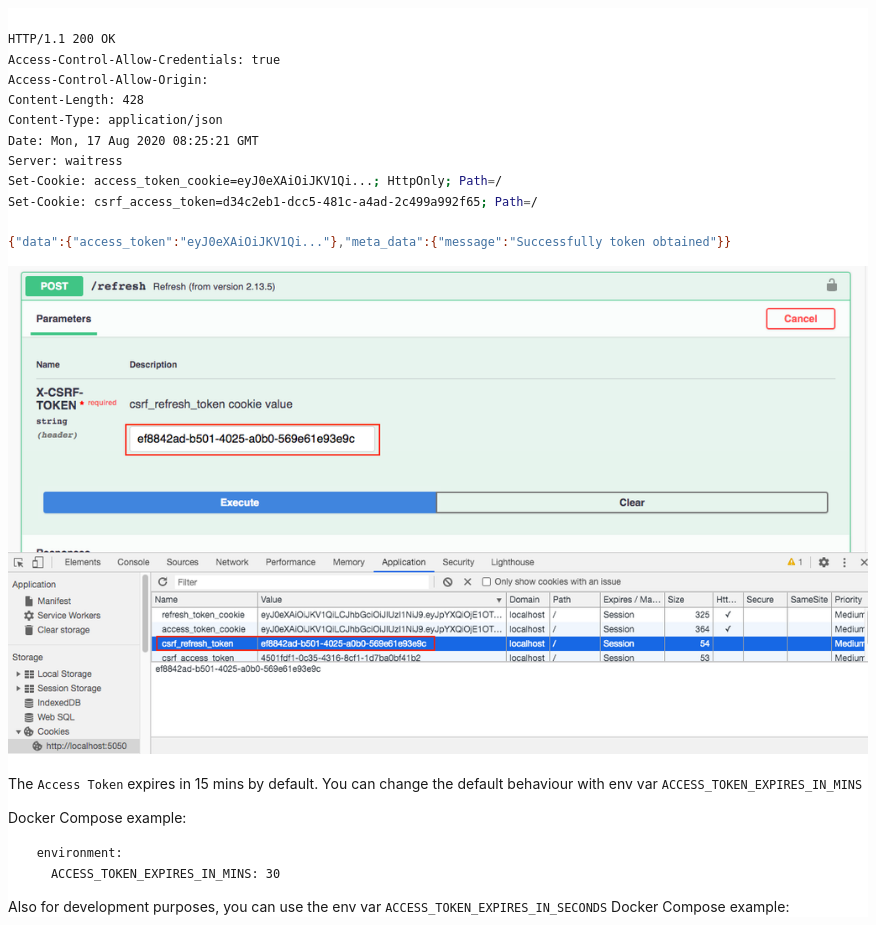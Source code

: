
 ```sh

HTTP/1.1 200 OK
Access-Control-Allow-Credentials: true
Access-Control-Allow-Origin:
Content-Length: 428
Content-Type: application/json
Date: Mon, 17 Aug 2020 08:25:21 GMT
Server: waitress
Set-Cookie: access_token_cookie=eyJ0eXAiOiJKV1Qi...; HttpOnly; Path=/
Set-Cookie: csrf_access_token=d34c2eb1-dcc5-481c-a4ad-2c499a992f65; Path=/

{"data":{"access_token":"eyJ0eXAiOiJKV1Qi..."},"meta_data":{"message":"Successfully token obtained"}}
```

[![](resources/allure_security_refresh_cookies.png)](resources/allure_security_refresh_cookies.png)

The `Access Token` expires in 15 mins by default. You can change the default behaviour with env
var `ACCESS_TOKEN_EXPIRES_IN_MINS`

Docker Compose example:

```sh
    environment:
      ACCESS_TOKEN_EXPIRES_IN_MINS: 30
```

Also for development purposes, you can use the env var `ACCESS_TOKEN_EXPIRES_IN_SECONDS`
Docker Compose example:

■ ■ ■ ■

Your goal »
Write the listing out exactly, apart from its pictures.

Solution to this problem »
Source code

:
 ```sh

HTTP/1.1 200 OK
Access-Control-Allow-Credentials: true
Access-Control-Allow-Origin:
Content-Length: 428
Content-Type: application/json
Date: Mon, 17 Aug 2020 08:25:21 GMT
Server: waitress
Set-Cookie: access_token_cookie=eyJ0eXAiOiJKV1Qi...; HttpOnly; Path=/
Set-Cookie: csrf_access_token=d34c2eb1-dcc5-481c-a4ad-2c499a992f65; Path=/

{"data":{"access_token":"eyJ0eXAiOiJKV1Qi..."},"meta_data":{"message":"Successfully token obtained"}}
```

[![](resources/allure_security_refresh_cookies.png)](resources/allure_security_refresh_cookies.png)

The `Access Token` expires in 15 mins by default. You can change the default behaviour with env
var `ACCESS_TOKEN_EXPIRES_IN_MINS`

Docker Compose example:

```sh
    environment:
      ACCESS_TOKEN_EXPIRES_IN_MINS: 30
```

Also for development purposes, you can use the env var `ACCESS_TOKEN_EXPIRES_IN_SECONDS`
Docker Compose example:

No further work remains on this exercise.